◆ **PROBLEM REQUIREMENTS**: Copy out all lines from the entries below in which "բացահայտում" occurs.

◆ **RECORDS TO USE**:
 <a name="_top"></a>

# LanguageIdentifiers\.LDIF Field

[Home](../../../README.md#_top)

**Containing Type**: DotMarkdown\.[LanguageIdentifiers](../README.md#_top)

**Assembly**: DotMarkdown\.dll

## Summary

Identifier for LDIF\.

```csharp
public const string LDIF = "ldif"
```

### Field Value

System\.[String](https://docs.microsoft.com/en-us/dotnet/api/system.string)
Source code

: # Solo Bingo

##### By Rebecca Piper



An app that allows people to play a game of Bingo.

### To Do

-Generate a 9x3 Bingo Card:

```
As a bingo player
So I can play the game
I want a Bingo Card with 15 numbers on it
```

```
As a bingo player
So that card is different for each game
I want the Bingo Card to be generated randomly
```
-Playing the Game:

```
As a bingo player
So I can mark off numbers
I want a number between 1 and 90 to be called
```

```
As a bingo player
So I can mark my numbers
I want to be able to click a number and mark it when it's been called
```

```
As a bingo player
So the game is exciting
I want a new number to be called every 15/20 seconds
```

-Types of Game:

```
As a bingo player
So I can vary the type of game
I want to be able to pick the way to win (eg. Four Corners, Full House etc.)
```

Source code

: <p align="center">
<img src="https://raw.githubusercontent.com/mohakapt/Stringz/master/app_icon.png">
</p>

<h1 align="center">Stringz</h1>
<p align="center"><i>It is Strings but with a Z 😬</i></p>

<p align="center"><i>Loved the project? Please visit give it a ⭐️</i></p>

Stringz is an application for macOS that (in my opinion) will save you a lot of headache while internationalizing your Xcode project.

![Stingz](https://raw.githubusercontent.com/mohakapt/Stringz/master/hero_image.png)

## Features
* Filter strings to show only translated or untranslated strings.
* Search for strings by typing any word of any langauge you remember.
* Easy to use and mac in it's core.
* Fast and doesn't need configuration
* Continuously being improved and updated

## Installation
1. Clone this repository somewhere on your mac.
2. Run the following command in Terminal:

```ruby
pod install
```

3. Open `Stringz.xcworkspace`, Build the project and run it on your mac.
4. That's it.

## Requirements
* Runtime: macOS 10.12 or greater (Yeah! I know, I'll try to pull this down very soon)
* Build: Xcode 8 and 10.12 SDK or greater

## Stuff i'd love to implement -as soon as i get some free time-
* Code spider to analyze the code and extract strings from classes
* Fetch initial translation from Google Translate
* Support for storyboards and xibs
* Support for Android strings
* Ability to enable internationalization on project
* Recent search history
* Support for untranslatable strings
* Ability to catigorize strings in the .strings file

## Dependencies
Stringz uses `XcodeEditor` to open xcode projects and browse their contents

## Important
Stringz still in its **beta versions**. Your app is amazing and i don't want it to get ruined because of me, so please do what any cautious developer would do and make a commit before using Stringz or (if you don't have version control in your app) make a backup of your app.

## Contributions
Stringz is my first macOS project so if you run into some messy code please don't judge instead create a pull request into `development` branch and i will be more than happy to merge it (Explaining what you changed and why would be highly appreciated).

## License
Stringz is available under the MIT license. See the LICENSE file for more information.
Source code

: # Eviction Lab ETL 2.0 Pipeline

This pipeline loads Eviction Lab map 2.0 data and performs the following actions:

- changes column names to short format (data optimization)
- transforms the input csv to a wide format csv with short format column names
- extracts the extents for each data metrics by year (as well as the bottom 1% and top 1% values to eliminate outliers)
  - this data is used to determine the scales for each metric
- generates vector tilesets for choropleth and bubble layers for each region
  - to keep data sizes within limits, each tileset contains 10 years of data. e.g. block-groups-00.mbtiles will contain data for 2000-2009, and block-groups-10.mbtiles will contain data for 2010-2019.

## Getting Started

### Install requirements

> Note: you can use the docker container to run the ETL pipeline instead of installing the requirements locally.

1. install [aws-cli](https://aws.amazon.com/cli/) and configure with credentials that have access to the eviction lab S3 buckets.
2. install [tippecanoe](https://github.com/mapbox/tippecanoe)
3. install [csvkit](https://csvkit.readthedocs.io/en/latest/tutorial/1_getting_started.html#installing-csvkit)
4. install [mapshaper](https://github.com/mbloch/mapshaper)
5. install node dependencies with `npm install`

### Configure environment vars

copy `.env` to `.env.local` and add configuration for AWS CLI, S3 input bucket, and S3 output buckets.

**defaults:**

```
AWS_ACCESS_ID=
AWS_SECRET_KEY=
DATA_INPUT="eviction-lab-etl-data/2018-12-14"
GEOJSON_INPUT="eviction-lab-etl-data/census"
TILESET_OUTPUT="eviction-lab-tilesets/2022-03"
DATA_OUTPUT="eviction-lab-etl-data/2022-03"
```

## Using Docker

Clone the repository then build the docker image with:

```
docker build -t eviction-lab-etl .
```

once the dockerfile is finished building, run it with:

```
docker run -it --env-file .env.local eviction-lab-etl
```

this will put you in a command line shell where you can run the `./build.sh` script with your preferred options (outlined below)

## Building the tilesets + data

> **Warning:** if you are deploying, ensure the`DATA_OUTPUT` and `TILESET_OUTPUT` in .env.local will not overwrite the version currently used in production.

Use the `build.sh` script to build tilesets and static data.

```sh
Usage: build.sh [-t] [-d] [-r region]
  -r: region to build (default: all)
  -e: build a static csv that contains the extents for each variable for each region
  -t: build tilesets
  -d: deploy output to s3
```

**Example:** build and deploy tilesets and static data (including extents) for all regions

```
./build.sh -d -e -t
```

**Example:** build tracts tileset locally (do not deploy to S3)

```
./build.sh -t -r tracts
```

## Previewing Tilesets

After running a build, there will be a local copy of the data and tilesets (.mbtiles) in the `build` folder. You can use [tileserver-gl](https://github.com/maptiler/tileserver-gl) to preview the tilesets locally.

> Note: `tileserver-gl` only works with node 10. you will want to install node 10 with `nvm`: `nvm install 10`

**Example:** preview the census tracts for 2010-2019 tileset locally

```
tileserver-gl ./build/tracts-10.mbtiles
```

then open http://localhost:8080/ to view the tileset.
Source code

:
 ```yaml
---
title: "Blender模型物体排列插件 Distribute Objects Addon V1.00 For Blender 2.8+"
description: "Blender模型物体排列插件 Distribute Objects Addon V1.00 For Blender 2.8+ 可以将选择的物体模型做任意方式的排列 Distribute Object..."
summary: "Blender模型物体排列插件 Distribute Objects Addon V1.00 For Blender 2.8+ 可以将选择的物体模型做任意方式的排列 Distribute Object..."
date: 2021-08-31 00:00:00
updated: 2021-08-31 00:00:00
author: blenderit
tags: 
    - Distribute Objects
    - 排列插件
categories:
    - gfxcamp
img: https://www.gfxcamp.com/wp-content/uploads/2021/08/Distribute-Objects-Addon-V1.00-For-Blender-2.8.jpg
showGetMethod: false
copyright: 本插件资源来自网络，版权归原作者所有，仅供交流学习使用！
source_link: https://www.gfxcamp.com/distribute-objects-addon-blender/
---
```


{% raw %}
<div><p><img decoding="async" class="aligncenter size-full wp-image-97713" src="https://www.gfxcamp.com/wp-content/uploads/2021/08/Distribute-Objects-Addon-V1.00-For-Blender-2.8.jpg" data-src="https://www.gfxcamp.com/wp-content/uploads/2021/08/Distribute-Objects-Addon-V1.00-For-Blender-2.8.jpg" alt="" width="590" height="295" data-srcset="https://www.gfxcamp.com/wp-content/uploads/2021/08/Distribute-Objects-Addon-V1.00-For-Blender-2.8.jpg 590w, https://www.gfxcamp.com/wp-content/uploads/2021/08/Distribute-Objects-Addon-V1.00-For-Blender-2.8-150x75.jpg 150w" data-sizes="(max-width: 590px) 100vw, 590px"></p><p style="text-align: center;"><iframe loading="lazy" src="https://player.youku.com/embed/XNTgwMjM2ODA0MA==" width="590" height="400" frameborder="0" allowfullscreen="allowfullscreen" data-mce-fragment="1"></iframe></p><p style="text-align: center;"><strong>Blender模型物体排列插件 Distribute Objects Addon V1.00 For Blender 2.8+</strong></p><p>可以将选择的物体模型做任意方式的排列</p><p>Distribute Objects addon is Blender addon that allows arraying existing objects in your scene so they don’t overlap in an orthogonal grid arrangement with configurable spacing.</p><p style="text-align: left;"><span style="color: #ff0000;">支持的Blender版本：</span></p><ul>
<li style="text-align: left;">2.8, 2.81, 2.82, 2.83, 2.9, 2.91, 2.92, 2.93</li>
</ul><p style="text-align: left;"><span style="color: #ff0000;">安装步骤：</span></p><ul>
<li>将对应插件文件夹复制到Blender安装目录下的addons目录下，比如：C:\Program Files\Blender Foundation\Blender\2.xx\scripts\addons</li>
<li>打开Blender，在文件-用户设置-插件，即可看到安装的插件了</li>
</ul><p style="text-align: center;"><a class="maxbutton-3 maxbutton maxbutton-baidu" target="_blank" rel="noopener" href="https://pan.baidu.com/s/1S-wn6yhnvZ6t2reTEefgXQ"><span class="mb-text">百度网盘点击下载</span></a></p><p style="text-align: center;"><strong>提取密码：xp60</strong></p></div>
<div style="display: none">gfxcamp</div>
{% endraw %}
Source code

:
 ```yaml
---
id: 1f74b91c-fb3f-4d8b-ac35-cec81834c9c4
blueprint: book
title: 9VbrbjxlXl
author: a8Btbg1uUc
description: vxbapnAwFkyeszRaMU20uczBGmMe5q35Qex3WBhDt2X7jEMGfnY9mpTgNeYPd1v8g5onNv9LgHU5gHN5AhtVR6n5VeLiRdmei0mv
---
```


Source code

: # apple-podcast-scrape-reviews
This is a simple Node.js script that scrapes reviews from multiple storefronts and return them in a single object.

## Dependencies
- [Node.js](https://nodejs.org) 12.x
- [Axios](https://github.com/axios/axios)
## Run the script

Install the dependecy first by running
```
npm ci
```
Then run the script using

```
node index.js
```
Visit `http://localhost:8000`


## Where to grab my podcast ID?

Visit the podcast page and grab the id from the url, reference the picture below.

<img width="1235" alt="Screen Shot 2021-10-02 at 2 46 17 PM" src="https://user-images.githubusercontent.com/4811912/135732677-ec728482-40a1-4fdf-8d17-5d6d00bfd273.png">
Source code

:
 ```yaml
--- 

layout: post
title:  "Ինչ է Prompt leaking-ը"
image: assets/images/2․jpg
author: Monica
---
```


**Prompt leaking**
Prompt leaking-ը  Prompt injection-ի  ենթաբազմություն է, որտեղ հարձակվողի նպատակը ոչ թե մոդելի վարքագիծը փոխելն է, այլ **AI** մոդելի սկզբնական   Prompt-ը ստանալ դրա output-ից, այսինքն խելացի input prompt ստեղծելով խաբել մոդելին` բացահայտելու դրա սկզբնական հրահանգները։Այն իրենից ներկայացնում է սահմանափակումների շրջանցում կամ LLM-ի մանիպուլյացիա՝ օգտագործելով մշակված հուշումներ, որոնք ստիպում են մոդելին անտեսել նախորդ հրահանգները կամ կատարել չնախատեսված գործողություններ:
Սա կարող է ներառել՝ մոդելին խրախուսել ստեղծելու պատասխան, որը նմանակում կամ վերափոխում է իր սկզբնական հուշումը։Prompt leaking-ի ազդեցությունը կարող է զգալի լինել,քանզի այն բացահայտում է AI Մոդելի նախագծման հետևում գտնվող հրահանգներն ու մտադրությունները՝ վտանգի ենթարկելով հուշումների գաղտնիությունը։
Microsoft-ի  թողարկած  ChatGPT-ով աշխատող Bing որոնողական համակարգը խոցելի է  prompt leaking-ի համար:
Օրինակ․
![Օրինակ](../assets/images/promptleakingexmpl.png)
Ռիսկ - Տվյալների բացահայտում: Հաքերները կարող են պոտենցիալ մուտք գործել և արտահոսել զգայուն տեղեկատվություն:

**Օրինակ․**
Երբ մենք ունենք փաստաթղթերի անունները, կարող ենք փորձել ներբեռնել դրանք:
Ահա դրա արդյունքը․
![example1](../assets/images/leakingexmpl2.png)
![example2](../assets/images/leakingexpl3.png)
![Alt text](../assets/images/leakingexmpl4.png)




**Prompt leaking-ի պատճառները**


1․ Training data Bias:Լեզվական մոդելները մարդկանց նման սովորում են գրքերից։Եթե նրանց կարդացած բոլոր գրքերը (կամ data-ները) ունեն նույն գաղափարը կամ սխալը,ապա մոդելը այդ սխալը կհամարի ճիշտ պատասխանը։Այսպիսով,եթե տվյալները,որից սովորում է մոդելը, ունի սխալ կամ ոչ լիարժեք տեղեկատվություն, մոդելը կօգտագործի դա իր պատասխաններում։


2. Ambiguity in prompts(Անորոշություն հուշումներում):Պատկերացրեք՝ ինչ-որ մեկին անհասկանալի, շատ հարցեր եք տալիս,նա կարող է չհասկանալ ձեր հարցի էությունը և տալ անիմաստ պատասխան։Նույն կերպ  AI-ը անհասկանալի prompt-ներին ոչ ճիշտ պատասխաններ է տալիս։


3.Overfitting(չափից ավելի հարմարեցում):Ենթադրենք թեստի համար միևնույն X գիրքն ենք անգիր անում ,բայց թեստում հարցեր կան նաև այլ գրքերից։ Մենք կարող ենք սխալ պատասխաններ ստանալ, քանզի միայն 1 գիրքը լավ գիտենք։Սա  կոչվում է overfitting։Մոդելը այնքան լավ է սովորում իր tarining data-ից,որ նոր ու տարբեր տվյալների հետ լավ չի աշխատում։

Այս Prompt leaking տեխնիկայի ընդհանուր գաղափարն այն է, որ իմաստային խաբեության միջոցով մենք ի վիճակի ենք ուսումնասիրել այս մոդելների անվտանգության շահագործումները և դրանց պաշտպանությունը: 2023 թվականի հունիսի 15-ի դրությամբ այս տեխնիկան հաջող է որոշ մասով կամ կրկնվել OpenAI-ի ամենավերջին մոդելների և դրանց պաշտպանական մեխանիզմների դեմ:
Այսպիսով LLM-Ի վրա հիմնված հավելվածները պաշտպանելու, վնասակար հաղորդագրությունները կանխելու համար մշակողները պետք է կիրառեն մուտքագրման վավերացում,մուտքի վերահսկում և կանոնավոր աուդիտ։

◆ **EXERCISE SOLUTION**:
Սա կարող է ներառել՝ մոդելին խրախուսել ստեղծելու պատասխան, որը նմանակում կամ վերափոխում է իր սկզբնական հուշումը։Prompt leaking-ի ազդեցությունը կարող է զգալի լինել,քանզի այն բացահայտում է AI Մոդելի նախագծման հետևում գտնվող հրահանգներն ու մտադրությունները՝ վտանգի ենթարկելով հուշումների գաղտնիությունը։
Ռիսկ - Տվյալների բացահայտում: Հաքերները կարող են պոտենցիալ մուտք գործել և արտահոսել զգայուն տեղեկատվություն:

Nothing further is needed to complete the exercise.